[Stored records]
• • • •

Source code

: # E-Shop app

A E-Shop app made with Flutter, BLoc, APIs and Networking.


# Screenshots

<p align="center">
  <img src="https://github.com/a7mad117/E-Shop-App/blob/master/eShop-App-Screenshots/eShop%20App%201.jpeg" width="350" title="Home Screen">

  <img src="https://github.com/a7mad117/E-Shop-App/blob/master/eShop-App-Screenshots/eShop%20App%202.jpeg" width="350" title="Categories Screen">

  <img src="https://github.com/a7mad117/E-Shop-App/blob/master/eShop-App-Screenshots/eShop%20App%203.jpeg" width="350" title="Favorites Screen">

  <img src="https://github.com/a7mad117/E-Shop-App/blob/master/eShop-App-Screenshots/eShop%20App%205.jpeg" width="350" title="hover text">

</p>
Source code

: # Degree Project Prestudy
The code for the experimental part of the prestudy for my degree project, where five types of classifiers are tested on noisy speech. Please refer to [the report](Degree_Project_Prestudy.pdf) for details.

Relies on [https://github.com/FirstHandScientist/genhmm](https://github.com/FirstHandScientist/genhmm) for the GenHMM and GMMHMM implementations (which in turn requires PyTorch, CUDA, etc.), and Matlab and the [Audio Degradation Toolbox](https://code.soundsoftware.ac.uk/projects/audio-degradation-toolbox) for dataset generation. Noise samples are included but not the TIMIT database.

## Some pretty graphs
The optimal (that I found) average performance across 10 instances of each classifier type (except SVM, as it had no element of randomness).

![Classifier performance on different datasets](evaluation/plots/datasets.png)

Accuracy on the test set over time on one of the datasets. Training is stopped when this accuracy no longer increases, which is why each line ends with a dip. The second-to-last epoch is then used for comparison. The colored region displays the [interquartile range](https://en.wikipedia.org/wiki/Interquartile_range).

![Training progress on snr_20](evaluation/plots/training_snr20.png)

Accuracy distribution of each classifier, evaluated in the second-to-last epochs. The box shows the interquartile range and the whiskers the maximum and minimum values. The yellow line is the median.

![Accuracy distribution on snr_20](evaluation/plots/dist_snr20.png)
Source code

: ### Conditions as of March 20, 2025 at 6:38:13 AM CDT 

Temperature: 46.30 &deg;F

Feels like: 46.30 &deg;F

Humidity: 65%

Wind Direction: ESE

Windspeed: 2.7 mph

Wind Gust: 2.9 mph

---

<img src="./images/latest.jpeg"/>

• • • •

▶ PROBLEM DETAILS
In this exercise, reproduce each line above exactly.

▶ RESULT BELOW
Source code

: # E-Shop app

A E-Shop app made with Flutter, BLoc, APIs and Networking.


# Screenshots

<p align="center">
  <img src="https://github.com/a7mad117/E-Shop-App/blob/master/eShop-App-Screenshots/eShop%20App%201.jpeg" width="350" title="Home Screen">

  <img src="https://github.com/a7mad117/E-Shop-App/blob/master/eShop-App-Screenshots/eShop%20App%202.jpeg" width="350" title="Categories Screen">

  <img src="https://github.com/a7mad117/E-Shop-App/blob/master/eShop-App-Screenshots/eShop%20App%203.jpeg" width="350" title="Favorites Screen">

  <img src="https://github.com/a7mad117/E-Shop-App/blob/master/eShop-App-Screenshots/eShop%20App%205.jpeg" width="350" title="hover text">

</p>
Source code

: # Degree Project Prestudy
The code for the experimental part of the prestudy for my degree project, where five types of classifiers are tested on noisy speech. Please refer to [the report](Degree_Project_Prestudy.pdf) for details.

Relies on [https://github.com/FirstHandScientist/genhmm](https://github.com/FirstHandScientist/genhmm) for the GenHMM and GMMHMM implementations (which in turn requires PyTorch, CUDA, etc.), and Matlab and the [Audio Degradation Toolbox](https://code.soundsoftware.ac.uk/projects/audio-degradation-toolbox) for dataset generation. Noise samples are included but not the TIMIT database.

## Some pretty graphs
The optimal (that I found) average performance across 10 instances of each classifier type (except SVM, as it had no element of randomness).

![Classifier performance on different datasets](evaluation/plots/datasets.png)

Accuracy on the test set over time on one of the datasets. Training is stopped when this accuracy no longer increases, which is why each line ends with a dip. The second-to-last epoch is then used for comparison. The colored region displays the [interquartile range](https://en.wikipedia.org/wiki/Interquartile_range).

![Training progress on snr_20](evaluation/plots/training_snr20.png)

Accuracy distribution of each classifier, evaluated in the second-to-last epochs. The box shows the interquartile range and the whiskers the maximum and minimum values. The yellow line is the median.

![Accuracy distribution on snr_20](evaluation/plots/dist_snr20.png)
Source code

: ### Conditions as of March 20, 2025 at 6:38:13 AM CDT 

Temperature: 46.30 &deg;F

Feels like: 46.30 &deg;F

Humidity: 65%

Wind Direction: ESE

Windspeed: 2.7 mph

Wind Gust: 2.9 mph

---

<img src="./images/latest.jpeg"/>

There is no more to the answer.